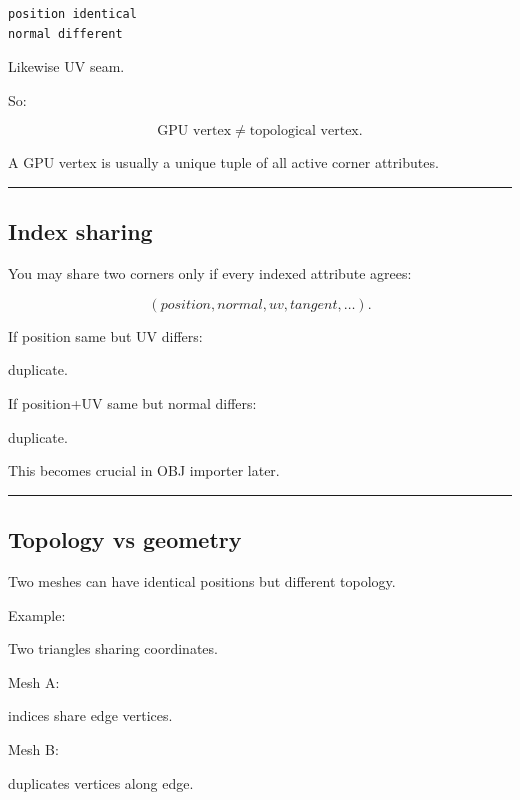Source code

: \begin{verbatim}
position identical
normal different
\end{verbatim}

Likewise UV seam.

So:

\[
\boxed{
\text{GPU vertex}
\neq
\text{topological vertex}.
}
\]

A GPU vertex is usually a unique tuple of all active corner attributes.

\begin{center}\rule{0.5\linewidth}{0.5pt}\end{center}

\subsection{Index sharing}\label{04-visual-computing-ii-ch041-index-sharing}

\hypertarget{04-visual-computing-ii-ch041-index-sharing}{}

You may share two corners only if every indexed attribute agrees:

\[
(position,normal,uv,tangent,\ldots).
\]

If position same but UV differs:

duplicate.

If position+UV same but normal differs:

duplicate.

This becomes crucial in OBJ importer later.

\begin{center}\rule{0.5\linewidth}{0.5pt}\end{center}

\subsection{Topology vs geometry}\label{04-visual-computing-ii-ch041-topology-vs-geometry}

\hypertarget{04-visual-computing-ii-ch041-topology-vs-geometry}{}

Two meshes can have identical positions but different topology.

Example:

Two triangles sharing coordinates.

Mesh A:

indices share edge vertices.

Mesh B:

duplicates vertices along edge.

◆ ◆ ◆ ◆

TASK TO COMPLETE. When you find a line in the records that contains the word "same", copy it.

RESPONSE TO THE EXERCISE.
If position same but UV differs:
If position+UV same but normal differs:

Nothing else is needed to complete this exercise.